Lessons from Hero

On a ski day earlier this week, on chairlifts filled with three or four, the intentional question I tried to squeeze in was, “What is your proudest accomplishment in life?”  One group of kids went the joking route, and one group went for it.  After the first answer was serious, the others were too.  That’s rare enough, but what comes next was even more rare: they asked me for my answer.  With some questions and in some settings, I would deflect that question and keep the ball in their court, but I figured this question in this setting made sense for the answer I felt strongly was most truthful.  I told them that my proudest accomplishment in life is raising my dog, Hero.  If you know me, you’ll know I love my dog with all my heart.

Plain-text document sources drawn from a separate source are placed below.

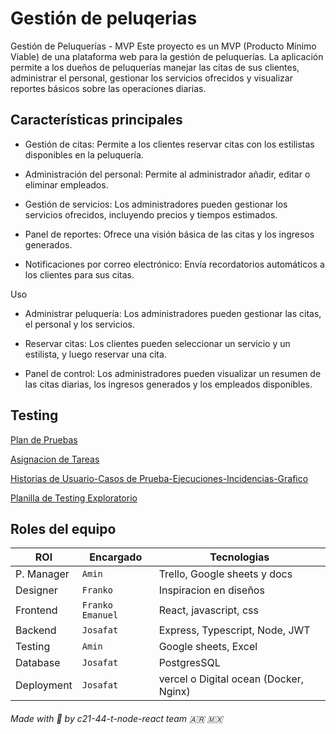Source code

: # Gestión de peluqerias 

Gestión de Peluquerías - MVP
Este proyecto es un MVP (Producto Mínimo Viable) de una plataforma web para la gestión de peluquerías. La aplicación permite a los dueños de peluquerías manejar las citas de sus clientes, administrar el personal, gestionar los servicios ofrecidos y visualizar reportes básicos sobre las operaciones diarias.

## Características principales

- Gestión de citas: Permite a los clientes reservar citas con los estilistas disponibles en la peluquería.

- Administración del personal: Permite al administrador añadir, editar o eliminar empleados.

- Gestión de servicios: Los administradores pueden gestionar los servicios ofrecidos, incluyendo precios y tiempos estimados.

- Panel de reportes: Ofrece una visión básica de las citas y los ingresos generados.

- Notificaciones por correo electrónico: Envía recordatorios automáticos a los clientes para sus citas.

Uso

- Administrar peluquería: Los administradores pueden gestionar las citas, el personal y los servicios.

- Reservar citas: Los clientes pueden seleccionar un servicio y un estilista, y luego reservar una cita.

- Panel de control: Los administradores pueden visualizar un resumen de las citas diarias, los ingresos generados y los empleados disponibles.

## Testing

[Plan de Pruebas](https://docs.google.com/document/d/1Nm4LBLJhNogloKlYSn5NzDM_EXCm4ldd5hQdiUpeF0M/edit?usp=sharing)

[Asignacion de Tareas](https://docs.google.com/spreadsheets/d/18w2gIcq4hrf0KqOoz_SdIUqFBN7WTaXRO4Si-27eXDk/edit?gid=0#gid=0)

[Historias de Usuario-Casos de Prueba-Ejecuciones-Incidencias-Grafico](https://docs.google.com/spreadsheets/d/1IeTGQxmWhDqV2Tqto9KcKhaz-luSz5x3/edit?usp=sharing&ouid=107763075014786345298&rtpof=true&sd=true)

[Planilla de Testing Exploratorio](https://docs.google.com/spreadsheets/d/1nJxGLKjVCeYYQzORKx69tH6SLHTqqoSA/edit?usp=sharing&ouid=107763075014786345298&rtpof=true&sd=true)

## Roles del equipo

| ROl  | Encargado | Tecnologias |
| ---- | --------- | ----------- |
| P. Manager  | `Amin` | Trello, Google sheets y docs |
| Designer | `Franko` | Inspiracion en diseños |
| Frontend | `Franko` `Emanuel` | React, javascript, css |
| Backend | `Josafat` | Express, Typescript, Node, JWT |
| Testing | `Amin` | Google sheets, Excel |
| Database | `Josafat` | PostgresSQL |
| Deployment | `Josafat` | vercel o Digital ocean (Docker, Nginx) |

###### Made with 💖 by c21-44-t-node-react team 🇦🇷 🇲🇽

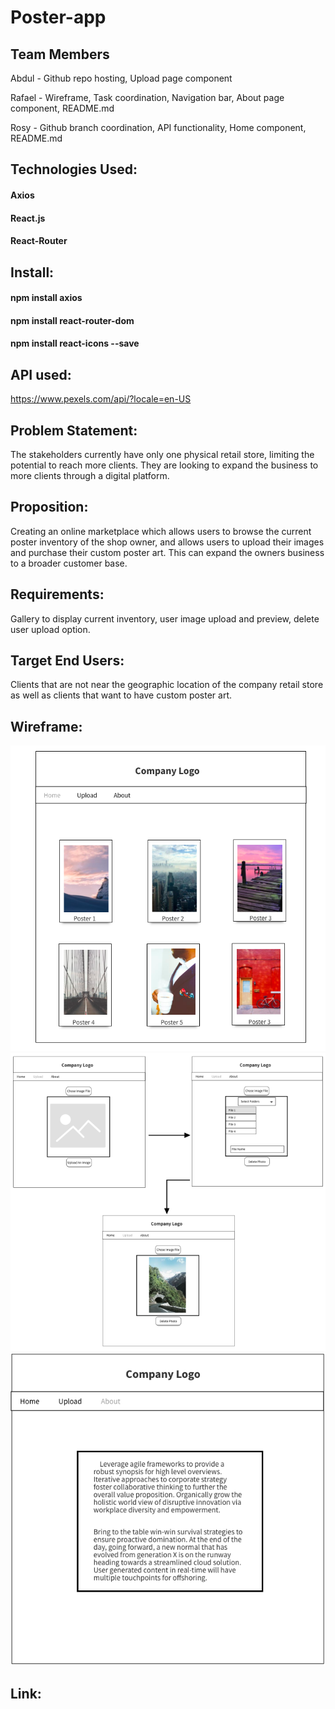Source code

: # Poster-app

## Team Members

Abdul - Github repo hosting, Upload page component

Rafael - Wireframe, Task coordination, Navigation bar, About page component, README.md

Rosy - Github branch coordination, API functionality, Home component, README.md

## Technologies Used:
#### Axios 
#### React.js
#### React-Router 

## Install:
#### npm install axios
#### npm install react-router-dom
#### npm install react-icons --save

## API used:
https://www.pexels.com/api/?locale=en-US

## Problem Statement:
The stakeholders currently have only one physical retail store, limiting the potential to reach more clients.
They are looking to expand the business to more clients through a digital platform.

## Proposition:
Creating an online marketplace which allows users to browse the current poster inventory of the shop owner, and allows users to upload their images and purchase their custom poster art. This can expand the owners business to a broader customer base.

## Requirements:
Gallery to display current inventory,
user image upload and preview, 
delete user upload option.

## Target End Users:
Clients that are not near the geographic location of the company retail store as well as
clients that want to have custom poster art.

## Wireframe:
![Home Page](https://github.com/Abdu-w/MidMod3-Poster-app/blob/master/Wireframe/1_HomePage.png)
![Upload Page](https://github.com/Abdu-w/MidMod3-Poster-app/blob/master/Wireframe/2_UploadPage.png)
![About Page](https://github.com/Abdu-w/MidMod3-Poster-app/blob/master/Wireframe/3_AboutPage.png)

## Link:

I don’t want to be a weird dog guy, but I can’t help but say that I think he’s absolutely perfect.  Sometimes I think I love and care about him so much that it provides a glimpse into the way God love, cares for and thinks about all of His children.  Hero’s unconditional love for me reveals my shortcomings in the ways I respond to God’s love for me.  If only my unconditional loyalty, obedience, trust, love, and affection toward God were as unwavering as Hero’s are for me.  Raising Hero is not only the proudest accomplishment of my life, but also a source for many of the important life lessons I’ve picked up along the journey.  Here are just a few:

  1.  Unconditional means unconditional.  There is absolutely nothing in the world that Hero could ever possibly do or not do that would ever make me love him any less.  Think of the worst possible thing a dog could do, and let’s imagine Hero did that.  Would I love him any less or think any less of him?  I can’t even imagine what that would feel like, and I don’t think I’m capable of feeling that.  I’m pretty sure the same goes for him.  No matter how many days in a row he misses the dog park, or how late or early he goes on walks, or how many times I don’t share people food with him, he will never love me any less. I am so thankful that God loves me like that, and I want to respond the more like way Hero responds to me.
  2. Hide and Seek.  Every time I open my front door, Hero is waiting for me, wanting to give me hugs and hoping for scratches.  Whenever that doesn’t happen, I know something has happened; he may have had an accident inside, chewed on something he shouldn’t have, or knocked something over.  When that happens, I wander through the house, calling his name, letting him know I want to see him like always, even though I already know where he is.  I eventually make my way to his only hiding spot, underneath a bench, in the nook I set him to take his first picture as soon as we got home the night I bought him.  If it’s something he feels is particularly bad, he will refuse to make eye contact, staring straight ahead or at the ground. How can that not melt a father’s heart?  How many times has God searched for me, found me, knocked on the door, opened the door, stepped through the door, just to see me staring straight ahead or at the ground?
  3. Forgiveness.  Sometimes when Hero is hiding, it’s for good reason.  He has destroyed a rug, chewed up shoes, knocked things over, nosed through the trash, and other dog things.  Sometimes when I get him out from under the bench I show him what he did wrong, even though he knows, and try my best to communicate that he shouldn’t do it again.  I have to forgive him no matter what he’s done, and that’s often not even hard just because I love him so much.  He forgives me when I come home late and skip his nightly snuggles, or when I’m too busy to take him to the dog park as often as he really wants to go.  The stern talking to and half-hearted swats on the butt don’t compel Hero to remain obedient and loving as much as the complete forgiveness he experiences every time, and I’m sure that’s the only reason he forgives me just as much.
  4. He’s perfect!  When I walk Hero down the street, people always think Hero is a puppy, and they ask “What’s her name?” They’re usually shocked to hear that he is actually a five-year-old, fully grown, purebred, male boxer.  Technically, he’s the runt of his litter, the smallest a fully grown male boxer gets.  He has a small head, beautiful face, and ears that don’t fold right because his breeder botched his attempt to crop the ears.  He was the only puppy in his litter that didn’t sell, and the breeder was glad to let me have him for a quarter of the price rather than keep him.  From many technical perspectives, he wouldn’t be considered perfect, but he is absolutely perfect to me!  I love everything that might be seen as a flaw, plus more.  He is special, and I wouldn’t change anything about his physical appearance, personality or heart even if I could.  Feeling this way about my dog just reminds me how much more God feels that way about me.